I was reading this quote from an Activision exec:

It’s up to them to win the value argument. If you do a focus group of a gazillion people and you show them two prices for two competitive products, 100 percent always prefer the lower price. I think from a first impression standpoint the win goes to Sony, at least as it relates to pricing. Microsoft is going to have to win the hearts and minds and convince people that the higher price point is worth it, and that it provides really meaningful capabilities that will be meaningful to consumers. And it’s a long game, so I am sure that’s what they intend on trying to do.

While it’s not coming from Microsoft, you can imagine that it’s the mantra everyone repeats over there: we must convince people that our product is better!

That’s the epitome of what’s wrong in business management.
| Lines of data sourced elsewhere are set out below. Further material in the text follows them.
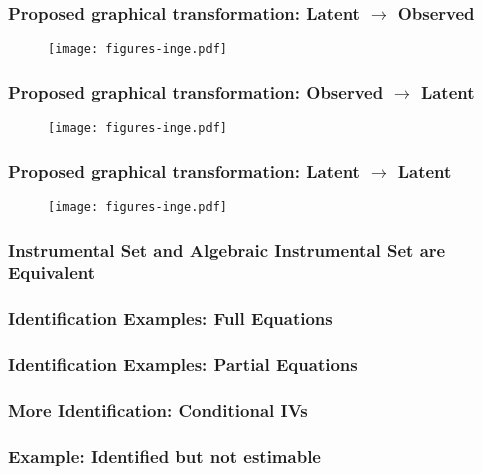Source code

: \documentclass{beamer}
\begin{document}
\begin{frame}
	\frametitle{Proposed graphical transformation: Latent $ \rightarrow $ Observed}
	\begin{figure}
		\centering
		\texttt{[image: figures-inge.pdf]}
		\caption{}
		\label{fig:l2o_parent}
	\end{figure}
\end{frame}
\begin{frame}
	\frametitle{Proposed graphical transformation: Observed $ \rightarrow $ Latent}
	\begin{figure}
		\centering
		\texttt{[image: figures-inge.pdf]}
		\caption{}
		\label{fig:l2o_child}
	\end{figure}
\end{frame}
\begin{frame}
	\frametitle{Proposed graphical transformation: Latent $ \rightarrow $ Latent}
	\begin{figure}
		\centering
		\texttt{[image: figures-inge.pdf]}
		\caption{}
		\label{fig:l2o_both}
	\end{figure}
\end{frame}

\begin{frame}
	\frametitle{Instrumental Set and Algebraic Instrumental Set are Equivalent}
\end{frame}

\begin{frame}
	\frametitle{Identification Examples: Full Equations}
\end{frame}

\begin{frame}
	\frametitle{Identification Examples: Partial Equations}
\end{frame}

\begin{frame}
	\frametitle{More Identification: Conditional IVs}
\end{frame}

\begin{frame}
	\frametitle{Example: Identified but not estimable}
\end{frame}
\end{document}
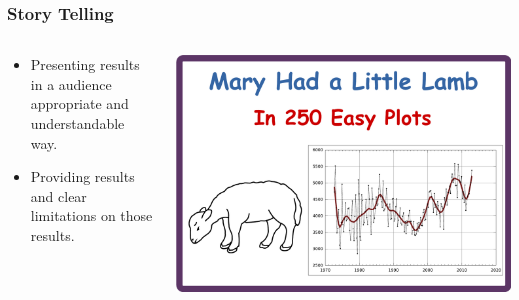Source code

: \begin{frame}
\frametitle{Story Telling}

\begin{center}


\begin{columns}

\begin{column}{0.5\textwidth}
\begin{center}
\begin{itemize}
\item Presenting results in a audience appropriate and understandable way.
\item Providing results and clear limitations on those results.
\end{itemize}
\end{center}
\end{column}

\begin{column}{0.5\textwidth}
\includegraphics[width=1.0\textwidth]{graphics/mary_had.pdf}
\end{column}

\end{columns}

\end{center}

\end{frame}

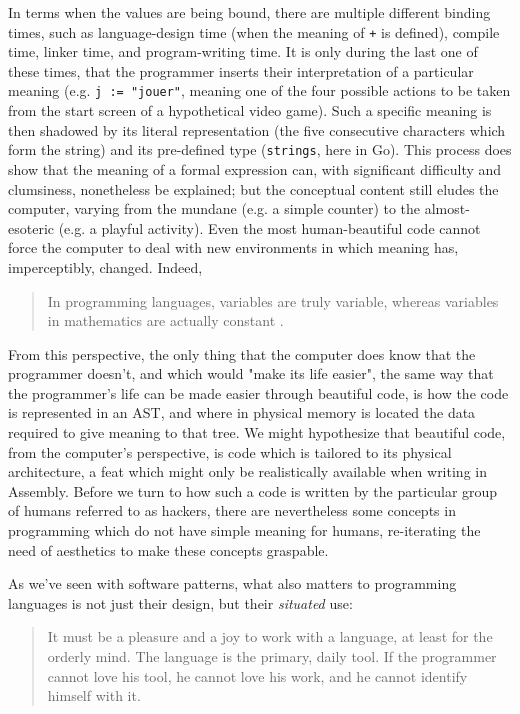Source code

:In terms when the values are being bound, there are multiple different binding times, such as language-design time (when the meaning of \lstinline{+} is defined), compile time, linker time, and program-writing time. It is only during the last one of these times, that the programmer inserts their interpretation of a particular meaning (e.g. \lstinline{j := "jouer"}, meaning one of the four possible actions to be taken from the start screen of a hypothetical video game). Such a specific meaning is then shadowed by its literal representation (the five consecutive characters which form the string) and its pre-defined type (\lstinline{strings}, here in Go). This process does show that the meaning of a formal expression can, with significant difficulty and clumsiness, nonetheless be explained; but the conceptual content still eludes the computer, varying from the mundane (e.g. a simple counter) to the almost-esoteric (e.g. a playful activity). Even the most human-beautiful code cannot force the computer to deal with new environments in which meaning has, imperceptibly, changed. Indeed,

\begin{quote}
  In programming languages, variables are truly variable, whereas variables in mathematics are actually constant \citep{wirth_essence_2003}.
\end{quote}

From this perspective, the only thing that the computer does know that the programmer doesn't, and which would "make its life easier", the same way that the programmer's life can be made easier through beautiful code, is how the code is represented in an AST, and where in physical memory is located the data required to give meaning to that tree\citep{stansifer_study_1994}. We might hypothesize that beautiful code, from the computer's perspective, is code which is tailored to its physical architecture, a feat which might only be realistically available when writing in Assembly. Before we turn to how such a code is written by the particular group of humans referred to as hackers, there are nevertheless some concepts in programming which do not have simple meaning for humans, re-iterating the need of aesthetics to make these concepts graspable.

As we've seen with software patterns, what also matters to programming languages is not just their design, but their \emph{situated} use:

\begin{quote}
  It must be a pleasure and a joy to work with a language, at least for the orderly mind. The language is the primary, daily tool. If the programmer cannot love his tool, he cannot love his work, and he cannot identify himself with it. \citep{wirth_essence_2003}
\end{quote}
All their efforts go into CONVINCING PEOPLES.

If they actually were building a console that they wanted to sell, “convincing people” would be a secondary objective. It’s very obvious for one who still has contact with reality, that the best way for Xbox to win back customers without changing that price is about delivering a BETTER product.

They’d do their best to have a smooth and fast interface, hassle free, with the customer in mind. They’d have an online infrastructure that is rock solid and never gets in the way. If they handle all this better than Sony, and if they are able to offer a BETTER SERVICE, then “convincing peoples” comes naturally.
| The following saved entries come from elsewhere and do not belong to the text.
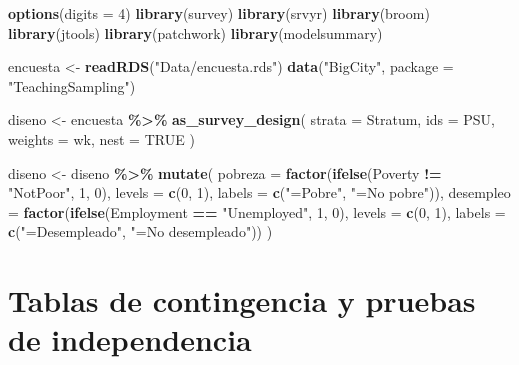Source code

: \documentclass[
  spanish,
  12pt,
]{book}
\newenvironment{Shaded}{\begin{snugshade}}{\end{snugshade}}
\newcommand{\AttributeTok}[1]{\textcolor[rgb]{0.13,0.29,0.53}{#1}}
\newcommand{\ConstantTok}[1]{\textcolor[rgb]{0.56,0.35,0.01}{#1}}
\newcommand{\DecValTok}[1]{\textcolor[rgb]{0.00,0.00,0.81}{#1}}
\newcommand{\FunctionTok}[1]{\textcolor[rgb]{0.13,0.29,0.53}{\textbf{#1}}}
\newcommand{\NormalTok}[1]{#1}
\newcommand{\OtherTok}[1]{\textcolor[rgb]{0.56,0.35,0.01}{#1}}
\newcommand{\SpecialCharTok}[1]{\textcolor[rgb]{0.81,0.36,0.00}{\textbf{#1}}}
\newcommand{\StringTok}[1]{\textcolor[rgb]{0.31,0.60,0.02}{#1}}
\begin{document}
\begin{Shaded}
\begin{Highlighting}[]
\FunctionTok{options}\NormalTok{(}\AttributeTok{digits =} \DecValTok{4}\NormalTok{)}
\FunctionTok{library}\NormalTok{(survey)}
\FunctionTok{library}\NormalTok{(srvyr)}
\FunctionTok{library}\NormalTok{(broom)}
\FunctionTok{library}\NormalTok{(jtools)}
\FunctionTok{library}\NormalTok{(patchwork)}
\FunctionTok{library}\NormalTok{(modelsummary)}

\NormalTok{encuesta }\OtherTok{\textless{}{-}} \FunctionTok{readRDS}\NormalTok{(}\StringTok{"Data/encuesta.rds"}\NormalTok{)}
\FunctionTok{data}\NormalTok{(}\StringTok{"BigCity"}\NormalTok{, }\AttributeTok{package =} \StringTok{"TeachingSampling"}\NormalTok{)}

\NormalTok{diseno }\OtherTok{\textless{}{-}}\NormalTok{ encuesta }\SpecialCharTok{\%\textgreater{}\%}
  \FunctionTok{as\_survey\_design}\NormalTok{(}
    \AttributeTok{strata  =}\NormalTok{ Stratum,}
    \AttributeTok{ids     =}\NormalTok{ PSU,}
    \AttributeTok{weights =}\NormalTok{ wk,}
    \AttributeTok{nest    =} \ConstantTok{TRUE}
\NormalTok{  )}

\NormalTok{diseno }\OtherTok{\textless{}{-}}\NormalTok{ diseno }\SpecialCharTok{\%\textgreater{}\%}
  \FunctionTok{mutate}\NormalTok{(}
    \AttributeTok{pobreza   =} \FunctionTok{factor}\NormalTok{(}\FunctionTok{ifelse}\NormalTok{(Poverty }\SpecialCharTok{!=} \StringTok{"NotPoor"}\NormalTok{, }\DecValTok{1}\NormalTok{, }\DecValTok{0}\NormalTok{), }
                       \AttributeTok{levels =} \FunctionTok{c}\NormalTok{(}\DecValTok{0}\NormalTok{, }\DecValTok{1}\NormalTok{), }
                       \AttributeTok{labels =} \FunctionTok{c}\NormalTok{(}\StringTok{"=Pobre"}\NormalTok{, }\StringTok{"=No pobre"}\NormalTok{)),}
    \AttributeTok{desempleo =} \FunctionTok{factor}\NormalTok{(}\FunctionTok{ifelse}\NormalTok{(Employment }\SpecialCharTok{==} \StringTok{"Unemployed"}\NormalTok{, }\DecValTok{1}\NormalTok{, }\DecValTok{0}\NormalTok{),}
                       \AttributeTok{levels =} \FunctionTok{c}\NormalTok{(}\DecValTok{0}\NormalTok{, }\DecValTok{1}\NormalTok{), }
                       \AttributeTok{labels =} \FunctionTok{c}\NormalTok{(}\StringTok{"=Desempleado"}\NormalTok{, }\StringTok{"=No desempleado"}\NormalTok{))}
\NormalTok{  )}
\end{Highlighting}
\end{Shaded}

\section{Tablas de contingencia y pruebas de independencia}\label{sec-independencia}
\end{document}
People buy your product, are pleased by what they find, spread their opinion.

But nope. Being a businessman means seeing the world ass-backwards. They’ll try to persuade you the Xbox is a better product through marketing.

What happened with the Xbox in the last couple of weeks is instead the actual PROOF that you can’t convince people. These last weeks have demonstrated that this strategy IS A FAILURE. They tried as hard as possible to convince us how NEXT GEN the Xbox was, and how all its limits were indispensable to go INTO THE FUTURE.

Did it work?

Did they learn?

What’s the new strategy? Convincing people.